Goal: Educators gain oral history skills to be able to facilitate a community-based interviewing process and storytelling project in their classrooms.
Objectives for educators
Understand oral history, theory, methods, and ethics with an emphasis on community-centric oral history practices
Practice deep listening and oral history interviewing skills
Gain knowledge and skills in accessible recording tools and technology for oral history interviewing
Explore sample student projects and create a draft plan for their own classroom
Practice creating a collaborative learning environment
Objectives for students (6-12 grade age range)
Understand that educators are all around - that family members, community members, and peers are knowledge-holders and teachers
Spark curiosity in self and others and how our stories connect in community
Learn deep listening and interviewing skills and technology
Share learning with family and school community through creative products
Students learn collective storytelling techniques for community narratives and deep listening.
CCDEI Standards
This offering aligns with the Cultural Competency, Diversity, Equity, and Inclusion standards for all Washington State educators. The following is a list of applicable training content, learning experiences, and assessment alignment for your classrooms:
UNDERSTANDING SELF AND OTHERS
Deep listening and interviewing skills (asking questions to understand another’s experience rather than offering own experience)

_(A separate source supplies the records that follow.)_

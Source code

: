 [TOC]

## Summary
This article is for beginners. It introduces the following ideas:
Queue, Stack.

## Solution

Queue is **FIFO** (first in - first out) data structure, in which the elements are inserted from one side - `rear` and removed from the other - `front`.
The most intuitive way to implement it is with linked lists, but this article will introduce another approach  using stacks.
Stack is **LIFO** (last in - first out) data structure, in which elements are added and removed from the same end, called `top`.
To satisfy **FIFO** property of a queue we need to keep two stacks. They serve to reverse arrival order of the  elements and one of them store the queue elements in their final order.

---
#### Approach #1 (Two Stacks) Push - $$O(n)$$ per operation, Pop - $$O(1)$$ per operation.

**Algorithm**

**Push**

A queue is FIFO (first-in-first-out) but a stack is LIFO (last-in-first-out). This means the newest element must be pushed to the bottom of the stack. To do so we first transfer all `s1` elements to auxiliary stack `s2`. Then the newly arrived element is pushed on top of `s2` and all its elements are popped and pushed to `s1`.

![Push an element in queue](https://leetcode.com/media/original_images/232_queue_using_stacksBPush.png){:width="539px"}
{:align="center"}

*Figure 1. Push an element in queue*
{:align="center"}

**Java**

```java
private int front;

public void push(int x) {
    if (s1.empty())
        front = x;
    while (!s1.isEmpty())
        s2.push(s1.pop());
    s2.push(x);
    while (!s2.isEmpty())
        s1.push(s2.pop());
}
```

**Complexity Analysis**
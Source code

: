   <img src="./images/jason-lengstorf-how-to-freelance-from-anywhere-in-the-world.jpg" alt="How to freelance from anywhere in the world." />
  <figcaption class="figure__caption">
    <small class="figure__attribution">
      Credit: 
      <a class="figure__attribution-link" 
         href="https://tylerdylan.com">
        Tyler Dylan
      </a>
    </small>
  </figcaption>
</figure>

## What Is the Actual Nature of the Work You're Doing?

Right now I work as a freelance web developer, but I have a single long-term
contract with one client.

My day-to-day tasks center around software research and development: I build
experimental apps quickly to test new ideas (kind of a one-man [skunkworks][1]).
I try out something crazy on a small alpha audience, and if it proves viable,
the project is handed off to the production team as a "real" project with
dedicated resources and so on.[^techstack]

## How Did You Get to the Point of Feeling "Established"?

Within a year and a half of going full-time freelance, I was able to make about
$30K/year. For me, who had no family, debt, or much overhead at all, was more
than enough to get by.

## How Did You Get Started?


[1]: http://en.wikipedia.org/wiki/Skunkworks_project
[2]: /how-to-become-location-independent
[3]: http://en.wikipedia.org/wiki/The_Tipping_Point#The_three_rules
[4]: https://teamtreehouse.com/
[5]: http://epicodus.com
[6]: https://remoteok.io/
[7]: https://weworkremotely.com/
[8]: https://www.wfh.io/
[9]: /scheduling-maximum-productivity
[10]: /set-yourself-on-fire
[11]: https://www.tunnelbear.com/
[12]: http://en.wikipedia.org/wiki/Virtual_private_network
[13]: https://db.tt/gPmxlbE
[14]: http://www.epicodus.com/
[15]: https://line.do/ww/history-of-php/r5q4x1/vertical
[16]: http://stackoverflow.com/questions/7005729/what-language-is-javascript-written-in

Self-reflection on own perspective/biases as interviewer
Collection of stories helps people understand themes or throughlines about a community
Validates and amplifies diversity of student experiences. Acknowledging histories that have been left out of the regular classroom curriculum
Responsiveness. Model the offering based on who is in the room, flexible, changing approach as needs arise
STUDENT, FAMILY, AND COMMUNITY ENGAGEMENT
Community or family-centric project examples, such as foodways, musical traditions, and other cultural traditions and ways of knowing
Resource guide for student interviewing to support educators to communicate directly with students’ families
School communities can use community-based tools for sharing, storytelling, and facilitating crucial conversations to address systemic inequities in the school environment.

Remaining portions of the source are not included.